▸ Directions
Once the line containing "- 定义构造器来设置初始状态" is located, give it again exactly, together with each line that follows it to the end of the entries, and add nothing else.

Material for this task section start

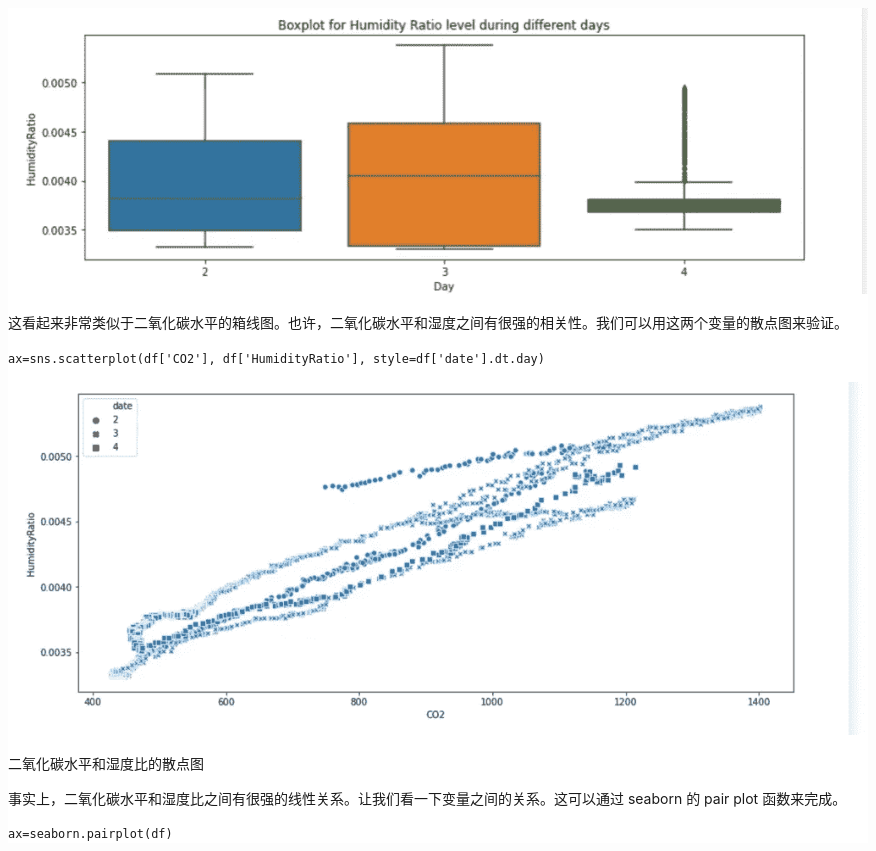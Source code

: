 ![](img/9a8f94e82fdd512f4aa262b9fc670027.png)

这看起来非常类似于二氧化碳水平的箱线图。也许，二氧化碳水平和湿度之间有很强的相关性。我们可以用这两个变量的散点图来验证。

```
ax=sns.scatterplot(df['CO2'], df['HumidityRatio'], style=df['date'].dt.day)
```

![](img/45cb38a80311d9c5a39aad4f1af53a08.png)

二氧化碳水平和湿度比的散点图

事实上，二氧化碳水平和湿度比之间有很强的线性关系。让我们看一下变量之间的关系。这可以通过 seaborn 的 pair plot 函数来完成。

```
ax=seaborn.pairplot(df)
```
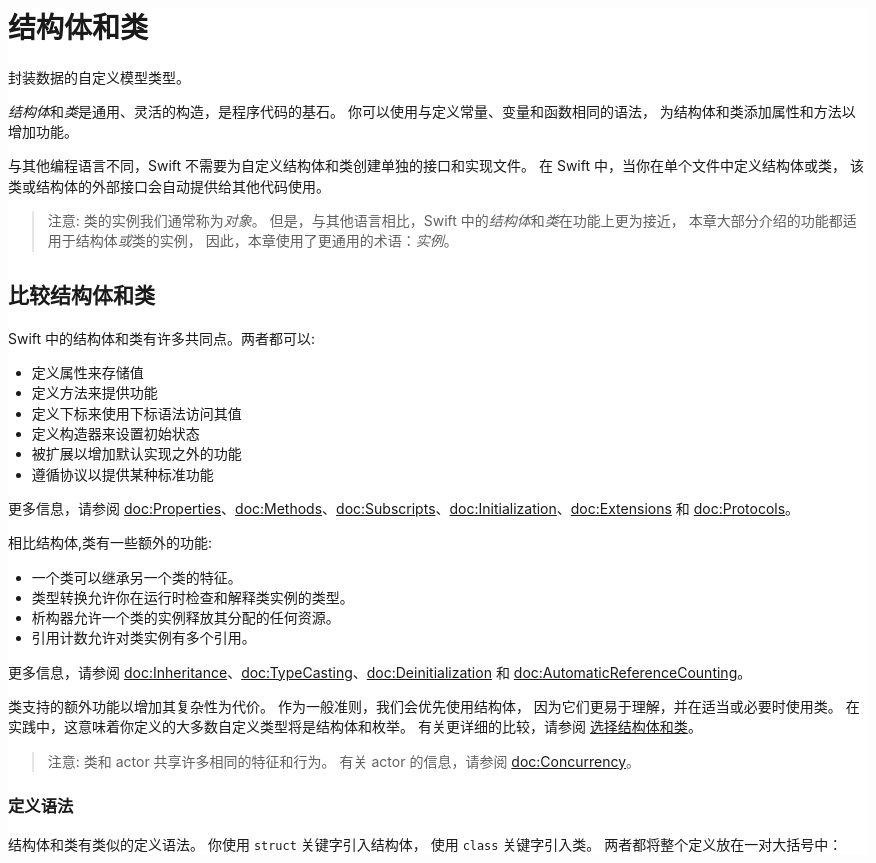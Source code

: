 # 结构体和类

封装数据的自定义模型类型。

*结构体*和*类*是通用、灵活的构造，是程序代码的基石。
你可以使用与定义常量、变量和函数相同的语法，
为结构体和类添加属性和方法以增加功能。

与其他编程语言不同，Swift 不需要为自定义结构体和类创建单独的接口和实现文件。
在 Swift 中，当你在单个文件中定义结构体或类，
该类或结构体的外部接口会自动提供给其他代码使用。

> 注意: 类的实例我们通常称为*对象*。
> 但是，与其他语言相比，Swift 中的*结构体*和*类*在功能上更为接近，
> 本章大部分介绍的功能都适用于结构体*或*类的实例，
> 因此，本章使用了更通用的术语：*实例*。

## 比较结构体和类

Swift 中的结构体和类有许多共同点。两者都可以:

- 定义属性来存储值
- 定义方法来提供功能  
- 定义下标来使用下标语法访问其值
- 定义构造器来设置初始状态
- 被扩展以增加默认实现之外的功能
- 遵循协议以提供某种标准功能

更多信息，请参阅 <doc:Properties>、<doc:Methods>、<doc:Subscripts>、<doc:Initialization>、<doc:Extensions> 和 <doc:Protocols>。

相比结构体,类有一些额外的功能:

- 一个类可以继承另一个类的特征。
- 类型转换允许你在运行时检查和解释类实例的类型。
- 析构器允许一个类的实例释放其分配的任何资源。
- 引用计数允许对类实例有多个引用。

更多信息，请参阅 <doc:Inheritance>、<doc:TypeCasting>、<doc:Deinitialization> 和 <doc:AutomaticReferenceCounting>。

类支持的额外功能以增加其复杂性为代价。
作为一般准则，我们会优先使用结构体，
因为它们更易于理解，并在适当或必要时使用类。
在实践中，这意味着你定义的大多数自定义类型将是结构体和枚举。
有关更详细的比较，请参阅 [选择结构体和类](https://developer.apple.com/documentation/swift/choosing_between_structures_and_classes)。

> 注意: 类和 actor 共享许多相同的特征和行为。
> 有关 actor 的信息，请参阅 <doc:Concurrency>。

### 定义语法  

结构体和类有类似的定义语法。
你使用 `struct` 关键字引入结构体，
使用 `class` 关键字引入类。
两者都将整个定义放在一对大括号中：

Material for this task section end

▸ Solution to this problem
- 定义构造器来设置初始状态
- 被扩展以增加默认实现之外的功能
- 遵循协议以提供某种标准功能

更多信息，请参阅 <doc:Properties>、<doc:Methods>、<doc:Subscripts>、<doc:Initialization>、<doc:Extensions> 和 <doc:Protocols>。

相比结构体,类有一些额外的功能:

- 一个类可以继承另一个类的特征。
- 类型转换允许你在运行时检查和解释类实例的类型。
- 析构器允许一个类的实例释放其分配的任何资源。
- 引用计数允许对类实例有多个引用。

更多信息，请参阅 <doc:Inheritance>、<doc:TypeCasting>、<doc:Deinitialization> 和 <doc:AutomaticReferenceCounting>。

类支持的额外功能以增加其复杂性为代价。
作为一般准则，我们会优先使用结构体，
因为它们更易于理解，并在适当或必要时使用类。
在实践中，这意味着你定义的大多数自定义类型将是结构体和枚举。
有关更详细的比较，请参阅 [选择结构体和类](https://developer.apple.com/documentation/swift/choosing_between_structures_and_classes)。

> 注意: 类和 actor 共享许多相同的特征和行为。
> 有关 actor 的信息，请参阅 <doc:Concurrency>。

### 定义语法  

结构体和类有类似的定义语法。
你使用 `struct` 关键字引入结构体，
使用 `class` 关键字引入类。
两者都将整个定义放在一对大括号中：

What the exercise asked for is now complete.